Extended Data Fig. 1 Structure-based design of GR ligands.

a) Chemical structure of the selective GR modulator, PF802. b) Crystal structure of the dexamethasone (Dex) bound GR ligand-binding domain (LBD). Helix 12 is colored red and the NCOA2 coregulator peptide binding in the AF2 binding surface is colored coral. Carbons-3, -11, and -17 are indicated in the chemical structure (pdb entry 1M2Z). c) The bulky dimethylanaline group attached at C11 in RU-486 displaces h12 from the agonist position to disrupt the AF2 surface and generate antagonism (pdb entry 1NHZ). d) Substitutions at C3, as seen with the furoate group in momethasone furoate or the propyne in RU-486 target a small internal pocket to increase affinity (pdb entry 4P6W). e) Substitutions at C3 of the steroidal A-ring enter the solvent channel underneath the AF2 surface, potentially changing the shape of the surface and the ensemble of interacting coregulators (pdb entry 3BQD). f) Model of SR11466 (15) bound to the GR LBD.

Extended Data Fig. 2 Quantitative phenotyping assays for GC action in skeletal muscle.

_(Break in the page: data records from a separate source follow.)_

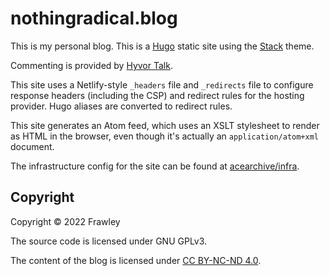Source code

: # nothingradical.blog

This is my personal blog. This is a [Hugo](https://gohugo.io/) static site
using the [Stack](https://github.com/CaiJimmy/hugo-theme-stack) theme.

Commenting is provided by [Hyvor Talk](https://talk.hyvor.com/).

This site uses a Netlify-style `_headers` file and `_redirects` file to
configure response headers (including the CSP) and redirect rules for the
hosting provider. Hugo aliases are converted to redirect rules.

This site generates an Atom feed, which uses an XSLT stylesheet to render as
HTML in the browser, even though it's actually an `application/atom+xml`
document.

The infrastructure config for the site can be found at
[acearchive/infra](https://github.com/acearchive/infra).

## Copyright

Copyright © 2022 Frawley

The source code is licensed under GNU GPLv3.

The content of the blog is licensed
under [CC BY-NC-ND 4.0](https://creativecommons.org/licenses/by-nc-nd/4.0/).

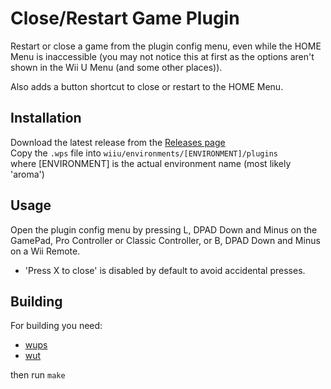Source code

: # Close/Restart Game Plugin
Restart or close a game from the plugin config menu, even while the HOME Menu is inaccessible (you may not notice this at first as the options aren't shown in the Wii U Menu (and some other places)).

Also adds a button shortcut to close or restart to the HOME Menu.

## Installation
Download the latest release from the [Releases page](https://github.com/Lynx64/CloseRestartGamePlugin/releases)<br/>
Copy the `.wps` file into `wiiu/environments/[ENVIRONMENT]/plugins`<br/>
where [ENVIRONMENT] is the actual environment name (most likely 'aroma')

## Usage
Open the plugin config menu by pressing L, DPAD Down and Minus on the GamePad, Pro Controller or Classic Controller, or B, DPAD Down and Minus on a Wii Remote.

- 'Press X to close' is disabled by default to avoid accidental presses.

## Building
For building you need:
- [wups](https://github.com/wiiu-env/WiiUPluginSystem)
- [wut](https://github.com/devkitPro/wut)

then run `make`
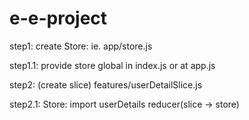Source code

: <!-- whataboutcoding.com/redux -->


# e-e-project

step1:
create Store: ie. app/store.js

step1.1: provide store global in index.js or at app.js

step2: (create slice)
features/userDetailSlice.js

step2.1: 
Store: import userDetails reducer(slice -> store)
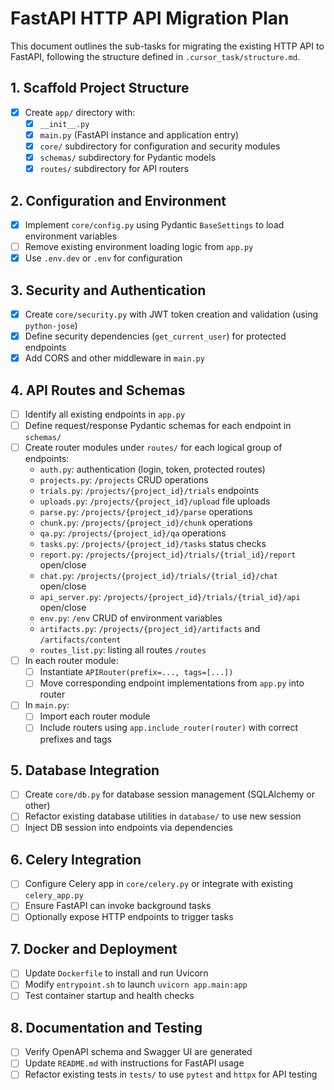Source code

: # FastAPI HTTP API Migration Plan

This document outlines the sub-tasks for migrating the existing HTTP API to FastAPI, following the structure defined in `.cursor_task/structure.md`.

## 1. Scaffold Project Structure
- [x] Create `app/` directory with:
  - [x] `__init__.py`
  - [x] `main.py` (FastAPI instance and application entry)
  - [x] `core/` subdirectory for configuration and security modules
  - [x] `schemas/` subdirectory for Pydantic models
  - [x] `routes/` subdirectory for API routers

## 2. Configuration and Environment
- [x] Implement `core/config.py` using Pydantic `BaseSettings` to load environment variables
- [ ] Remove existing environment loading logic from `app.py`
- [x] Use `.env.dev` or `.env` for configuration

## 3. Security and Authentication
- [x] Create `core/security.py` with JWT token creation and validation (using `python-jose`)
- [x] Define security dependencies (`get_current_user`) for protected endpoints
- [x] Add CORS and other middleware in `main.py`

## 4. API Routes and Schemas
- [ ] Identify all existing endpoints in `app.py`
- [ ] Define request/response Pydantic schemas for each endpoint in `schemas/`
- [ ] Create router modules under `routes/` for each logical group of endpoints:
  - `auth.py`: authentication (login, token, protected routes)
  - `projects.py`: `/projects` CRUD operations
  - `trials.py`: `/projects/{project_id}/trials` endpoints
  - `uploads.py`: `/projects/{project_id}/upload` file uploads
  - `parse.py`: `/projects/{project_id}/parse` operations
  - `chunk.py`: `/projects/{project_id}/chunk` operations
  - `qa.py`: `/projects/{project_id}/qa` operations
  - `tasks.py`: `/projects/{project_id}/tasks` status checks
  - `report.py`: `/projects/{project_id}/trials/{trial_id}/report` open/close
  - `chat.py`: `/projects/{project_id}/trials/{trial_id}/chat` open/close
  - `api_server.py`: `/projects/{project_id}/trials/{trial_id}/api` open/close
  - `env.py`: `/env` CRUD of environment variables
  - `artifacts.py`: `/projects/{project_id}/artifacts` and `/artifacts/content`
  - `routes_list.py`: listing all routes `/routes`
- [ ] In each router module:
  - [ ] Instantiate `APIRouter(prefix=..., tags=[...])`
  - [ ] Move corresponding endpoint implementations from `app.py` into router
- [ ] In `main.py`:
  - [ ] Import each router module
  - [ ] Include routers using `app.include_router(router)` with correct prefixes and tags

## 5. Database Integration
- [ ] Create `core/db.py` for database session management (SQLAlchemy or other)
- [ ] Refactor existing database utilities in `database/` to use new session
- [ ] Inject DB session into endpoints via dependencies

## 6. Celery Integration
- [ ] Configure Celery app in `core/celery.py` or integrate with existing `celery_app.py`
- [ ] Ensure FastAPI can invoke background tasks
- [ ] Optionally expose HTTP endpoints to trigger tasks

## 7. Docker and Deployment
- [ ] Update `Dockerfile` to install and run Uvicorn
- [ ] Modify `entrypoint.sh` to launch `uvicorn app.main:app`
- [ ] Test container startup and health checks

## 8. Documentation and Testing
- [ ] Verify OpenAPI schema and Swagger UI are generated
- [ ] Update `README.md` with instructions for FastAPI usage
- [ ] Refactor existing tests in `tests/` to use `pytest` and `httpx` for API testing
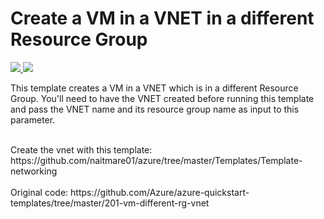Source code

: # Create a VM in a VNET in a different Resource Group

<a href="https://portal.azure.com/#create/Microsoft.Template/uri/https://raw.githubusercontent.com/naitmare01/azure/master/Templates/Template-vm-ubuntu-different-rg-vnet/azuredeploy.json" target="_blank">
    <img src="http://azuredeploy.net/deploybutton.png"/>
</a>
<a href="http://armviz.io/#/?load=https://raw.githubusercontent.com/naitmare01/azure/master/Templates/Template-vm-ubuntu-different-rg-vnet/azuredeploy.json" target="_blank">
    <img src="http://armviz.io/visualizebutton.png"/>
</a>

This template creates a VM in a VNET which is in a different Resource Group. You'll need to have the VNET created before running this template and pass the VNET name and its resource group name as input to this parameter.

</br>
Create the vnet with this template: https://github.com/naitmare01/azure/tree/master/Templates/Template-networking

</br>
</br>
Original code: https://github.com/Azure/azure-quickstart-templates/tree/master/201-vm-different-rg-vnet
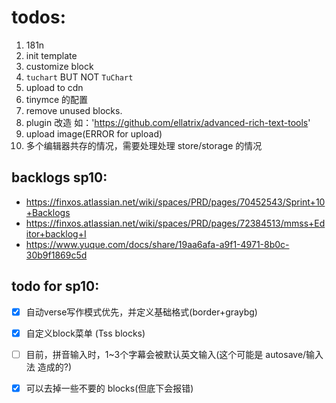 # todos:

1. 181n
2. init template
3. customize block
4. `tuchart` BUT NOT `TuChart`
5. upload to cdn
6. tinymce 的配置
7. remove unused blocks.
8. plugin 改造 如：'https://github.com/ellatrix/advanced-rich-text-tools'
9. upload image(ERROR for upload)
10. 多个编辑器共存的情况，需要处理处理 store/storage 的情况

## backlogs sp10:
- https://finxos.atlassian.net/wiki/spaces/PRD/pages/70452543/Sprint+10+Backlogs
- https://finxos.atlassian.net/wiki/spaces/PRD/pages/72384513/mmss+Editor+backlog+I
- https://www.yuque.com/docs/share/19aa6afa-a9f1-4971-8b0c-30b9f1869c5d

## todo for sp10:
- [x] 自动verse写作模式优先，并定义基础格式(border+graybg)
- [x] 自定义block菜单 (Tss blocks)
- [ ] 目前，拼音输入时，1~3个字幕会被默认英文输入(这个可能是 autosave/输入法 造成的?)
- [x] 可以去掉一些不要的 blocks(但底下会报错)
 
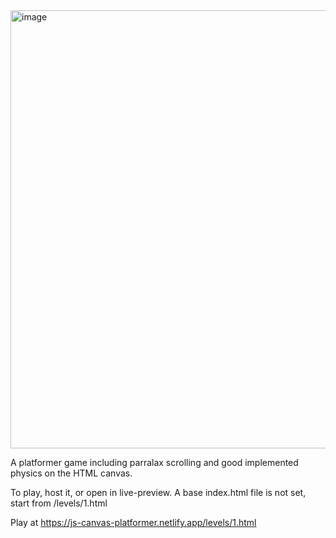 <img width="701" alt="image" src="https://user-images.githubusercontent.com/109092388/178652575-7800dfbc-0cc8-47fa-9cc2-c22668bea0de.png">

A platformer game including parralax scrolling and good implemented physics on the HTML canvas.

To play, host it, or open in live-preview. A base index.html file is not set, start from /levels/1.html

Play at https://js-canvas-platformer.netlify.app/levels/1.html
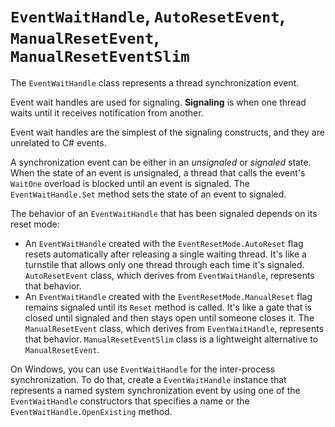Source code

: # `EventWaitHandle`, `AutoResetEvent`, `ManualResetEvent`, `ManualResetEventSlim`

The `EventWaitHandle` class represents a thread synchronization event.

Event wait handles are used for signaling. **Signaling** is when one thread waits until it receives notification from another.

Event wait handles are the simplest of the signaling constructs, and they are unrelated to C# events.

A synchronization event can be either in an *unsignaled* or *signaled* state. When the state of an event is unsignaled, a thread that calls the event's `WaitOne` overload is blocked until an event is signaled. The `EventWaitHandle.Set` method sets the state of an event to signaled.

The behavior of an `EventWaitHandle` that has been signaled depends on its reset mode:

- An `EventWaitHandle` created with the `EventResetMode.AutoReset` flag resets automatically after releasing a single waiting thread. It's like a turnstile that allows only one thread through each time it's signaled. `AutoResetEvent` class, which derives from `EventWaitHandle`, represents that behavior.
- An `EventWaitHandle` created with the `EventResetMode.ManualReset` flag remains signaled until its `Reset` method is called. It's like a gate that is closed until signaled and then stays open until someone closes it. The `ManualResetEvent` class, which derives from `EventWaitHandle`, represents that behavior. `ManualResetEventSlim` class is a lightweight alternative to `ManualResetEvent`.

On Windows, you can use `EventWaitHandle` for the inter-process synchronization. To do that, create a `EventWaitHandle` instance that represents a named system synchronization event by using one of the `EventWaitHandle` constructors that specifies a name or the `EventWaitHandle.OpenExisting` method.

a-e) Myotubes were nutrient-deprived, pre-treated with DMSO, RU-486, or Dex, and treated with insulin as outlined in Methods. a) Effect of insulin on pAKT levels in C2C12 myotubes were compared by In-Cell Western assay (ICW) 48 h after treatment with RU-486 or Dex. b) Quantitation of pAKT in C2C12 myotubes compared by ICW. Bars represent the mean; n = 3, except for DMSO where n = 36 biologically independent samples. c) ICW for surface expression of Glut4 on L6 myotubes. Bars represent the mean; n = 3 biologically independent samples. d) C2C12 myotubes were assayed for protein degradation by release of tritiated phenylalanine. Bars represent the mean; for DMSO, n = 6, and for Dex, n = 4 biologically independent samples. e) ICW for protein synthesis by insulin-induced incorporation of puromycin into C2C12 myotube surface proteins. Bars represent the mean; n = 3 biologically independent samples. f-g) High-content imaging and analysis of C2C12 myoblasts stained with MitoTracker™ dye. Images are representative of 18 images per condition; that is 3 fields x 3 biologically independent samples per condition in each of 2 independent experiments. h) Assay reproducibility from screening 22 compounds on two separate occasions. The Pearson correlation coefficient, r, and its associated p-value is indicated. Each datapoint represents the mean effect of a distinct compound. Also see Methods. ij) Linear regression demonstrates the predictive power (r2), and associated p-value for the indicated variables. i) Ψm and pAKT predict Synthesis (p = 6 × 10−5 and 8 × 10−5, respectively). j) GR nuclear translocation selectively predicts Glut4 (p = 2 × 10−5) but not pAKT. Each datapoint represents the effects of a distinct ligand.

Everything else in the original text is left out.